┌─ Data records

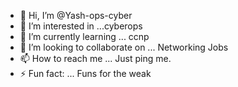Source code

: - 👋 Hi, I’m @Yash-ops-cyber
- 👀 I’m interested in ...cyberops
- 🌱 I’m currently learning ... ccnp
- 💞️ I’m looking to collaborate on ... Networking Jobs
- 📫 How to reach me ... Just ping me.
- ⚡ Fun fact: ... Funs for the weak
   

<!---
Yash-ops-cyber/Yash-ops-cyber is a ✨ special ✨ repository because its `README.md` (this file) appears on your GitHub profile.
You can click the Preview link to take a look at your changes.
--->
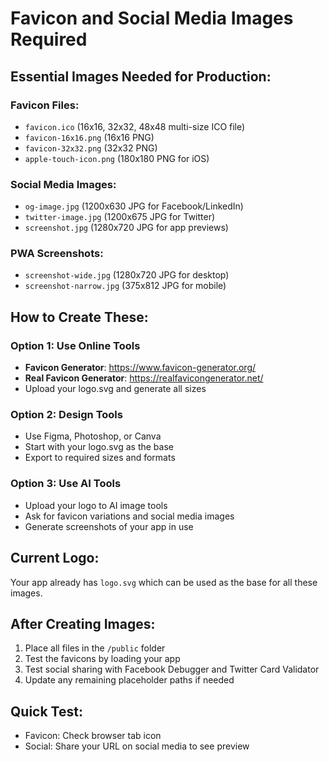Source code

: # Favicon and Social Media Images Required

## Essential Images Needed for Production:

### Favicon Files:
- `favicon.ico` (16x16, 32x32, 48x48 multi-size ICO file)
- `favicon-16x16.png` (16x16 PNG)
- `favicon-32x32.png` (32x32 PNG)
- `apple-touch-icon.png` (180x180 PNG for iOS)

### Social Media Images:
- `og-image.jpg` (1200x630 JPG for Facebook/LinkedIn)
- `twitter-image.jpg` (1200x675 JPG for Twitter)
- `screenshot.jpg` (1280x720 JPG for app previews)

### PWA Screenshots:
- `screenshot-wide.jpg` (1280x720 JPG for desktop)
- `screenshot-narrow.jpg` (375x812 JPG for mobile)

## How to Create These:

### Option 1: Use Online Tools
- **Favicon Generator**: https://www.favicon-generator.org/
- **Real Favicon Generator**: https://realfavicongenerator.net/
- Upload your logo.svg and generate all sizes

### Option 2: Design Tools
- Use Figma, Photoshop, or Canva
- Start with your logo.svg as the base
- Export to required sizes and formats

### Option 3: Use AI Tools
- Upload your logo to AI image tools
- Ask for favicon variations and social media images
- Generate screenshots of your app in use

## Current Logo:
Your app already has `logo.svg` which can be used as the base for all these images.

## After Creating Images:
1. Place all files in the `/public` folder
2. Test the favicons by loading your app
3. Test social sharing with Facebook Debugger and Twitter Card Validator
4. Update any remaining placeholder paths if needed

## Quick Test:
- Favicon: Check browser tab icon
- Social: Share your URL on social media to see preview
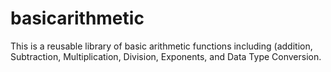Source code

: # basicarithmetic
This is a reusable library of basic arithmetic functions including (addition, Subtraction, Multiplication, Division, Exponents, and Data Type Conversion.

└─
┌─ Data records

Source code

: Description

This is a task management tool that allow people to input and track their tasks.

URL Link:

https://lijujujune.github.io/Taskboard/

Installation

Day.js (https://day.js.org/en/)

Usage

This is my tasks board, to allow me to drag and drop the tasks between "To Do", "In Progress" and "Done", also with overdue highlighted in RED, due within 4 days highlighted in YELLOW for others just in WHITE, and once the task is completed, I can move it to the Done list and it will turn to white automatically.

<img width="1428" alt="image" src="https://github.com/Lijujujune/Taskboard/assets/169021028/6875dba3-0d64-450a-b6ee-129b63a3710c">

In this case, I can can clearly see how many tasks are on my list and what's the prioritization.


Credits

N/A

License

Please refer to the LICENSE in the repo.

└─
┌─ Data records

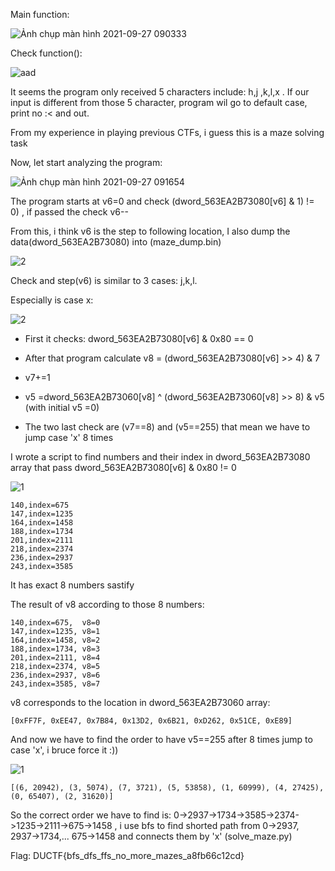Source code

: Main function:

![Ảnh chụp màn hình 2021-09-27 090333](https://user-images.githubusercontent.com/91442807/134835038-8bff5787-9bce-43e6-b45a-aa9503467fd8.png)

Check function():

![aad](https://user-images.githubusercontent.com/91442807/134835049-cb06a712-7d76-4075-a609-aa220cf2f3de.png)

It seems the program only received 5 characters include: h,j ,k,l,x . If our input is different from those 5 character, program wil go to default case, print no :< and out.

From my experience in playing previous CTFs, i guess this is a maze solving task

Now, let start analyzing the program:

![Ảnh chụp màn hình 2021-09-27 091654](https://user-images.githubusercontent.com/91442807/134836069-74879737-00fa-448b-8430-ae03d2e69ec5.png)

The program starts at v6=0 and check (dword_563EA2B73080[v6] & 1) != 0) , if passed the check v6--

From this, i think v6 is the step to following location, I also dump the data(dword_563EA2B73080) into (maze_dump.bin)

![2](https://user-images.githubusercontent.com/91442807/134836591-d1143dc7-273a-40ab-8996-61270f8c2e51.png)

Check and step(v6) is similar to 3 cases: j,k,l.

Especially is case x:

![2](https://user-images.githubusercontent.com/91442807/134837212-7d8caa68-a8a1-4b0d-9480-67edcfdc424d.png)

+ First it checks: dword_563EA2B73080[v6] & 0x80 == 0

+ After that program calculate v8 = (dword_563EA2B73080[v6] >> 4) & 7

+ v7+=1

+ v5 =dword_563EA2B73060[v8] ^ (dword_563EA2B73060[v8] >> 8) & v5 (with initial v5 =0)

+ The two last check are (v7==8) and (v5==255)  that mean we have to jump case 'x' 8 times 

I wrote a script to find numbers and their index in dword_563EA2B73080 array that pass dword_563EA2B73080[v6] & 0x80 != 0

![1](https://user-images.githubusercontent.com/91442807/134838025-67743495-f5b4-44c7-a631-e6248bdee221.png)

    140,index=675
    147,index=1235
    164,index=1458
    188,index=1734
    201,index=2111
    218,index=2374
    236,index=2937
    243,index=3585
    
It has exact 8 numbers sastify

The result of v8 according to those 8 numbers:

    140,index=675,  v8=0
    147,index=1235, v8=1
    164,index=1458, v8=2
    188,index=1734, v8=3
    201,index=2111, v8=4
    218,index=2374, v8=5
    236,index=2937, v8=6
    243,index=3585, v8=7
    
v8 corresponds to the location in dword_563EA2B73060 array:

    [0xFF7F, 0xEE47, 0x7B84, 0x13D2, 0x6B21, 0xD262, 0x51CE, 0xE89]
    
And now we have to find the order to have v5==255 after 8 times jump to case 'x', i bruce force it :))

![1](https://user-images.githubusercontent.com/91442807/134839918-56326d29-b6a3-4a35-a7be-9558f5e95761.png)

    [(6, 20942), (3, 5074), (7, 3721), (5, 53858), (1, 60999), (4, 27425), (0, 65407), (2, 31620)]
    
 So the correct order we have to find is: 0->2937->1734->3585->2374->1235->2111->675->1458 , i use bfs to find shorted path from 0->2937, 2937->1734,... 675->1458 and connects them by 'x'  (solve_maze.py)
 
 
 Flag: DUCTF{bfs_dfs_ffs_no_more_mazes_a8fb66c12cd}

└─

Exercise instructions: All lines in the records that contain "base" are to be copied and returned.

Completed exercise:
- Start with your logo.svg as the base
Your app already has `logo.svg` which can be used as the base for all these images.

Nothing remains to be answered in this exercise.